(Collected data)
⟨
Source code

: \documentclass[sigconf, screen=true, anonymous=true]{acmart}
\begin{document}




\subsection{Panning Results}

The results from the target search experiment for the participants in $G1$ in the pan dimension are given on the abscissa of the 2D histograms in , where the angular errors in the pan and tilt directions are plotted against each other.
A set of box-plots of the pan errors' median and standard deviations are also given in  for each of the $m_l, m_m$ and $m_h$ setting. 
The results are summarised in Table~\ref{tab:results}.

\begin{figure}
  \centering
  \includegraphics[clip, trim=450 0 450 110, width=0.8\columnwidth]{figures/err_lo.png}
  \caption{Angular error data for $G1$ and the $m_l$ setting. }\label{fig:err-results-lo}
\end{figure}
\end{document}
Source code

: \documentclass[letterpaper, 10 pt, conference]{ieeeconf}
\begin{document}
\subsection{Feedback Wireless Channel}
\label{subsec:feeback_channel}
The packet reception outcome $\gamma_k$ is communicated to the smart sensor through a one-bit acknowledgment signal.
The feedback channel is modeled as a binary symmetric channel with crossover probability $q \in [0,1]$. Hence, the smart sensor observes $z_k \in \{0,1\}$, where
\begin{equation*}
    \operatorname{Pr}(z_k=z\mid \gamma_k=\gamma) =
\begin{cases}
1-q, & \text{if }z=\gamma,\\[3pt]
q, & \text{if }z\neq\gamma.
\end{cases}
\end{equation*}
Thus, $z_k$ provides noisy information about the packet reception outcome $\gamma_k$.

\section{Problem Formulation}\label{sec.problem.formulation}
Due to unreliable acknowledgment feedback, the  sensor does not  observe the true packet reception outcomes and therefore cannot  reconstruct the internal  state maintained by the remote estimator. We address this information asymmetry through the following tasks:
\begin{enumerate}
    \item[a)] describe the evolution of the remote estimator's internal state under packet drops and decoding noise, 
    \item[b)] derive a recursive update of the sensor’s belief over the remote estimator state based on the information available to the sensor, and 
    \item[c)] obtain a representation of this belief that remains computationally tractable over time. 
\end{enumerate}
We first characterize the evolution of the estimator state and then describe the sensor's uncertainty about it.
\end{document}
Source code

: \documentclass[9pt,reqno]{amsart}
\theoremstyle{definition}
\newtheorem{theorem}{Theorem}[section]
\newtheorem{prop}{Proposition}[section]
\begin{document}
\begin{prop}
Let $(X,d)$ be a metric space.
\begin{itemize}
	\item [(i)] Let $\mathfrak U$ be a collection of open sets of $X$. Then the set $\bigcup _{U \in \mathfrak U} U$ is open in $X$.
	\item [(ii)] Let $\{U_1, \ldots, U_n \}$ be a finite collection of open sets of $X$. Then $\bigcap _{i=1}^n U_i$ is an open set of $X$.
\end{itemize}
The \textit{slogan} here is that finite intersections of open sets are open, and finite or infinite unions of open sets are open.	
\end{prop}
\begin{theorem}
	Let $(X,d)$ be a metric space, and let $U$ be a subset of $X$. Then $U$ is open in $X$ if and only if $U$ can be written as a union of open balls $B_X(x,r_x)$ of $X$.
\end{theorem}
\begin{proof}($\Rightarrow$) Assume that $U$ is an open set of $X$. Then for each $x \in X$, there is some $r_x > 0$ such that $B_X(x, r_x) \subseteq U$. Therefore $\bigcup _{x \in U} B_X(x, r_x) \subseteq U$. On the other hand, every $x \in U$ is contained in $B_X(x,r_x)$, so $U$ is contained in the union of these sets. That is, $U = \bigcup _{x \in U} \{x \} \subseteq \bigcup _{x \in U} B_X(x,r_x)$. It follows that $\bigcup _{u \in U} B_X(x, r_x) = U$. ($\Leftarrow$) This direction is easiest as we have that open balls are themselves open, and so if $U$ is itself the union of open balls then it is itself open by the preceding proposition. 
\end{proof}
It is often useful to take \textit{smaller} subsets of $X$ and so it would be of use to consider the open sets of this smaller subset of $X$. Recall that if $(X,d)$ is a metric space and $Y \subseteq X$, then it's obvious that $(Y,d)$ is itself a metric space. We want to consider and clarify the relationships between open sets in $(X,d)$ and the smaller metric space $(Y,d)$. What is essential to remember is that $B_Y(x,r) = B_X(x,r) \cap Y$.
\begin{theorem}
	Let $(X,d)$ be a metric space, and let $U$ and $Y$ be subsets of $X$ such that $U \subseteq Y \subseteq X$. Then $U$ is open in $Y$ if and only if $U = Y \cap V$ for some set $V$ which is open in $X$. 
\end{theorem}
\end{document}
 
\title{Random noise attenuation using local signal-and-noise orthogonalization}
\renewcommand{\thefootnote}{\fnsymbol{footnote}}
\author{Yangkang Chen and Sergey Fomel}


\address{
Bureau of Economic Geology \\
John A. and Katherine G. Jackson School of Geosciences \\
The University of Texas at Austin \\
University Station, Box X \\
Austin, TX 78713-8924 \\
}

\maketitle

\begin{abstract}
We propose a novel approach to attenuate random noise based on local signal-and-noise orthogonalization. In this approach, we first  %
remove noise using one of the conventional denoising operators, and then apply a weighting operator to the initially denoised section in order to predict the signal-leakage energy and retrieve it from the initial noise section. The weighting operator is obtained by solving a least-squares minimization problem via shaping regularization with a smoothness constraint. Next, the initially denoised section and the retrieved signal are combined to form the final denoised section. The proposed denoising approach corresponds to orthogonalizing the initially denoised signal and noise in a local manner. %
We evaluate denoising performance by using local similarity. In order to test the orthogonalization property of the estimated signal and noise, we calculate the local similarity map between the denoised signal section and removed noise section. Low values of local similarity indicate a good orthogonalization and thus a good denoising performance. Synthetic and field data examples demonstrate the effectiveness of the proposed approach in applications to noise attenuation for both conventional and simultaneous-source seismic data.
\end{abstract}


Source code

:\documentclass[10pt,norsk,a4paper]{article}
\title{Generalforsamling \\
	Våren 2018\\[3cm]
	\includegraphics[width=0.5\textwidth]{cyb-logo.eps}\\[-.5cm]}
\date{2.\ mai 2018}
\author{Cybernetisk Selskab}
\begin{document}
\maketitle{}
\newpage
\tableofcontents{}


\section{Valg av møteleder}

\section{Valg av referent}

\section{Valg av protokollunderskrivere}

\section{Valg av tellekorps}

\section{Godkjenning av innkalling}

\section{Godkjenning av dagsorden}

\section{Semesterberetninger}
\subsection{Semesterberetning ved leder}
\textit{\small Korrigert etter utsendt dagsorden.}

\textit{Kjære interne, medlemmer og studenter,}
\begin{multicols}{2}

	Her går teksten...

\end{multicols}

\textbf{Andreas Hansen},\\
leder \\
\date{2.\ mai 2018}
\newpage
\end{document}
⟩
» Your task
Write every entry out again. Keep each one exact.

» Solution to the exercise
Source code

: \documentclass[sigconf, screen=true, anonymous=true]{acmart}
\begin{document}




\subsection{Panning Results}

The results from the target search experiment for the participants in $G1$ in the pan dimension are given on the abscissa of the 2D histograms in , where the angular errors in the pan and tilt directions are plotted against each other.
A set of box-plots of the pan errors' median and standard deviations are also given in  for each of the $m_l, m_m$ and $m_h$ setting. 
The results are summarised in Table~\ref{tab:results}.

\begin{figure}
  \centering
  \includegraphics[clip, trim=450 0 450 110, width=0.8\columnwidth]{figures/err_lo.png}
  \caption{Angular error data for $G1$ and the $m_l$ setting. }\label{fig:err-results-lo}
\end{figure}
\end{document}
Source code

: \documentclass[letterpaper, 10 pt, conference]{ieeeconf}
\begin{document}
\subsection{Feedback Wireless Channel}
\label{subsec:feeback_channel}
The packet reception outcome $\gamma_k$ is communicated to the smart sensor through a one-bit acknowledgment signal.
The feedback channel is modeled as a binary symmetric channel with crossover probability $q \in [0,1]$. Hence, the smart sensor observes $z_k \in \{0,1\}$, where
\begin{equation*}
    \operatorname{Pr}(z_k=z\mid \gamma_k=\gamma) =
\begin{cases}
1-q, & \text{if }z=\gamma,\\[3pt]
q, & \text{if }z\neq\gamma.
\end{cases}
\end{equation*}
Thus, $z_k$ provides noisy information about the packet reception outcome $\gamma_k$.

\section{Problem Formulation}\label{sec.problem.formulation}
Due to unreliable acknowledgment feedback, the  sensor does not  observe the true packet reception outcomes and therefore cannot  reconstruct the internal  state maintained by the remote estimator. We address this information asymmetry through the following tasks:
\begin{enumerate}
    \item[a)] describe the evolution of the remote estimator's internal state under packet drops and decoding noise, 
    \item[b)] derive a recursive update of the sensor’s belief over the remote estimator state based on the information available to the sensor, and 
    \item[c)] obtain a representation of this belief that remains computationally tractable over time. 
\end{enumerate}
We first characterize the evolution of the estimator state and then describe the sensor's uncertainty about it.
\end{document}
Source code

: \documentclass[9pt,reqno]{amsart}
\theoremstyle{definition}
\newtheorem{theorem}{Theorem}[section]
\newtheorem{prop}{Proposition}[section]
\begin{document}
\begin{prop}
Let $(X,d)$ be a metric space.
\begin{itemize}
	\item [(i)] Let $\mathfrak U$ be a collection of open sets of $X$. Then the set $\bigcup _{U \in \mathfrak U} U$ is open in $X$.
	\item [(ii)] Let $\{U_1, \ldots, U_n \}$ be a finite collection of open sets of $X$. Then $\bigcap _{i=1}^n U_i$ is an open set of $X$.
\end{itemize}
The \textit{slogan} here is that finite intersections of open sets are open, and finite or infinite unions of open sets are open.	
\end{prop}
\begin{theorem}
	Let $(X,d)$ be a metric space, and let $U$ be a subset of $X$. Then $U$ is open in $X$ if and only if $U$ can be written as a union of open balls $B_X(x,r_x)$ of $X$.
\end{theorem}
\begin{proof}($\Rightarrow$) Assume that $U$ is an open set of $X$. Then for each $x \in X$, there is some $r_x > 0$ such that $B_X(x, r_x) \subseteq U$. Therefore $\bigcup _{x \in U} B_X(x, r_x) \subseteq U$. On the other hand, every $x \in U$ is contained in $B_X(x,r_x)$, so $U$ is contained in the union of these sets. That is, $U = \bigcup _{x \in U} \{x \} \subseteq \bigcup _{x \in U} B_X(x,r_x)$. It follows that $\bigcup _{u \in U} B_X(x, r_x) = U$. ($\Leftarrow$) This direction is easiest as we have that open balls are themselves open, and so if $U$ is itself the union of open balls then it is itself open by the preceding proposition. 
\end{proof}
It is often useful to take \textit{smaller} subsets of $X$ and so it would be of use to consider the open sets of this smaller subset of $X$. Recall that if $(X,d)$ is a metric space and $Y \subseteq X$, then it's obvious that $(Y,d)$ is itself a metric space. We want to consider and clarify the relationships between open sets in $(X,d)$ and the smaller metric space $(Y,d)$. What is essential to remember is that $B_Y(x,r) = B_X(x,r) \cap Y$.
\begin{theorem}
	Let $(X,d)$ be a metric space, and let $U$ and $Y$ be subsets of $X$ such that $U \subseteq Y \subseteq X$. Then $U$ is open in $Y$ if and only if $U = Y \cap V$ for some set $V$ which is open in $X$. 
\end{theorem}
\end{document}
 
\title{Random noise attenuation using local signal-and-noise orthogonalization}
\renewcommand{\thefootnote}{\fnsymbol{footnote}}
\author{Yangkang Chen and Sergey Fomel}


\address{
Bureau of Economic Geology \\
John A. and Katherine G. Jackson School of Geosciences \\
The University of Texas at Austin \\
University Station, Box X \\
Austin, TX 78713-8924 \\
}

\maketitle

\begin{abstract}
We propose a novel approach to attenuate random noise based on local signal-and-noise orthogonalization. In this approach, we first  %
remove noise using one of the conventional denoising operators, and then apply a weighting operator to the initially denoised section in order to predict the signal-leakage energy and retrieve it from the initial noise section. The weighting operator is obtained by solving a least-squares minimization problem via shaping regularization with a smoothness constraint. Next, the initially denoised section and the retrieved signal are combined to form the final denoised section. The proposed denoising approach corresponds to orthogonalizing the initially denoised signal and noise in a local manner. %
We evaluate denoising performance by using local similarity. In order to test the orthogonalization property of the estimated signal and noise, we calculate the local similarity map between the denoised signal section and removed noise section. Low values of local similarity indicate a good orthogonalization and thus a good denoising performance. Synthetic and field data examples demonstrate the effectiveness of the proposed approach in applications to noise attenuation for both conventional and simultaneous-source seismic data.
\end{abstract}


Source code

:\documentclass[10pt,norsk,a4paper]{article}
\title{Generalforsamling \\
	Våren 2018\\[3cm]
	\includegraphics[width=0.5\textwidth]{cyb-logo.eps}\\[-.5cm]}
\date{2.\ mai 2018}
\author{Cybernetisk Selskab}
\begin{document}
\maketitle{}
\newpage
\tableofcontents{}


\section{Valg av møteleder}

\section{Valg av referent}

\section{Valg av protokollunderskrivere}

\section{Valg av tellekorps}

\section{Godkjenning av innkalling}

\section{Godkjenning av dagsorden}

\section{Semesterberetninger}
\subsection{Semesterberetning ved leder}
\textit{\small Korrigert etter utsendt dagsorden.}

\textit{Kjære interne, medlemmer og studenter,}
\begin{multicols}{2}

	Her går teksten...

\end{multicols}

\textbf{Andreas Hansen},\\
leder \\
\date{2.\ mai 2018}
\newpage
\end{document}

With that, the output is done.